# diy bow vise and draw board



## outdoor freak (Sep 13, 2010)

here are some simple to build and cheap make products made from stuff found at the harbor freight


----------



## Tunaboy (Oct 3, 2004)

Interesting Idea! I do have a couple of those clamps and will give this a try
Thx


----------



## omergic (Dec 28, 2010)

thx


----------



## Garceau (Sep 3, 2010)

the plates you got the vice mounted to - did you fab them up? Or were they bought in those angles - they seem to work perfect.

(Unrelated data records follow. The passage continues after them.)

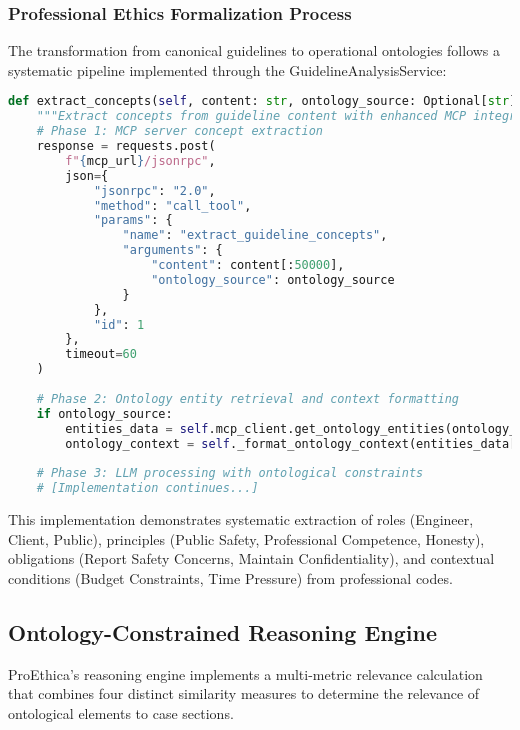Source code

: \subsubsection{Professional Ethics Formalization Process}

The transformation from canonical guidelines to operational ontologies follows a systematic pipeline implemented through the GuidelineAnalysisService:

\begin{lstlisting}[language=Python, caption=Concept Extraction with MCP Integration]
def extract_concepts(self, content: str, ontology_source: Optional[str] = None) -> Dict[str, Any]:
    """Extract concepts from guideline content with enhanced MCP integration."""
    # Phase 1: MCP server concept extraction
    response = requests.post(
        f"{mcp_url}/jsonrpc",
        json={
            "jsonrpc": "2.0",
            "method": "call_tool",
            "params": {
                "name": "extract_guideline_concepts",
                "arguments": {
                    "content": content[:50000],
                    "ontology_source": ontology_source
                }
            },
            "id": 1
        },
        timeout=60
    )
    
    # Phase 2: Ontology entity retrieval and context formatting
    if ontology_source:
        entities_data = self.mcp_client.get_ontology_entities(ontology_source)
        ontology_context = self._format_ontology_context(entities_data["entities"])
    
    # Phase 3: LLM processing with ontological constraints
    # [Implementation continues...]
\end{lstlisting}

This implementation demonstrates systematic extraction of roles (Engineer, Client, Public), principles (Public Safety, Professional Competence, Honesty), obligations (Report Safety Concerns, Maintain Confidentiality), and contextual conditions (Budget Constraints, Time Pressure) from professional codes.

\subsection{Ontology-Constrained Reasoning Engine}

ProEthica's reasoning engine implements a multi-metric relevance calculation that combines four distinct similarity measures to determine the relevance of ontological elements to case sections.

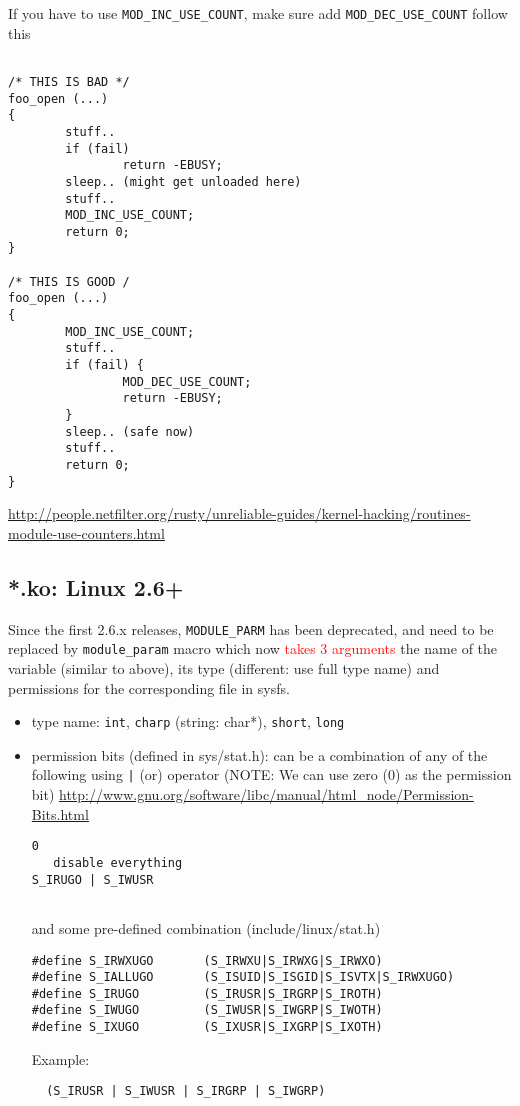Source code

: If you have to use \verb!MOD_INC_USE_COUNT!, make sure add
\verb!MOD_DEC_USE_COUNT! follow this
\begin{verbatim}

/* THIS IS BAD */
foo_open (...)
{
        stuff..
        if (fail)
                return -EBUSY;
        sleep.. (might get unloaded here)
        stuff..
        MOD_INC_USE_COUNT;
        return 0;
}

/* THIS IS GOOD /
foo_open (...)
{
        MOD_INC_USE_COUNT;
        stuff..
        if (fail) {
                MOD_DEC_USE_COUNT;
                return -EBUSY;
        }
        sleep.. (safe now)
        stuff..
        return 0;
}
\end{verbatim}
\url{http://people.netfilter.org/rusty/unreliable-guides/kernel-hacking/routines-module-use-counters.html}



\subsection{*.ko: Linux 2.6+}
\label{sec:module_Linux-2.6.x}

Since the first 2.6.x releases, \verb!MODULE_PARM! has been deprecated, and need
to be replaced by \verb!module_param! macro which now \textcolor{red}{takes 3 arguments}
the name of the variable (similar to above), its type (different: use
full type name) and permissions for the corresponding file in sysfs.
\begin{itemize}
  \item type name: \verb!int!, \verb!charp! (string: char*), \verb!short!,
  \verb!long!
   
  \item permission bits (defined in sys/stat.h): can be a combination of any of
  the following using \verb!|! (or) operator (NOTE: We can use zero (0) as the permission bit)
  \url{http://www.gnu.org/software/libc/manual/html_node/Permission-Bits.html}
\begin{verbatim}
0  
   disable everything
S_IRUGO | S_IWUSR
      
\end{verbatim}
and some pre-defined combination (include/linux/stat.h)
\begin{verbatim}
#define S_IRWXUGO       (S_IRWXU|S_IRWXG|S_IRWXO)
#define S_IALLUGO       (S_ISUID|S_ISGID|S_ISVTX|S_IRWXUGO)
#define S_IRUGO         (S_IRUSR|S_IRGRP|S_IROTH)
#define S_IWUGO         (S_IWUSR|S_IWGRP|S_IWOTH)
#define S_IXUGO         (S_IXUSR|S_IXGRP|S_IXOTH)
\end{verbatim}  
  
  Example:
  \begin{verbatim}
  (S_IRUSR | S_IWUSR | S_IRGRP | S_IWGRP)
  \end{verbatim}
\end{itemize}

Here is link to the clamp 

http://www.harborfreight.com/500-lb-horizontal-toggle-clamp-96233.html

Not sure if he has the vertical or horizontal - not exactly sure how they come up with the name. Would have to play with one and see. I love this thought though.


----------



## Tunaboy (Oct 3, 2004)

Any way to add adjustability to the mount? It would have to be something that you adjust by hand and holds solid.


----------



## hunt123 (Jan 17, 2009)

Where did you get the metal pieces? Are those framing or decking supports?


----------



## bowhntr26 (Jan 18, 2008)

does anyone know where the metal pieces come from


----------



## MAC 11700 (Feb 22, 2011)

bowhntr26 said:


> does anyone know where the metal pieces come from


+2...would like to know the same thing on where to get these metal parts for the base..

Mac


----------



## outdoor freak (Sep 13, 2010)

they were in the joist hanger isle at a menards they are a decking hanger but you could build them cheaper yet if you just get some peices of galvinized steel ,ect


----------



## outdoor freak (Sep 13, 2010)

there galvenized splice brackets i just found the stickers off of them


----------



## breaknockspeed (Jan 9, 2007)

Sweet! I'll be makin one of those vices. Thank you for posting.


----------



## THE BULL (Feb 24, 2009)

making one tomorrow


----------



## MAC 11700 (Feb 22, 2011)

Could you or anyone show a picture of this bracket before any modifications were done to it please..

Mac


----------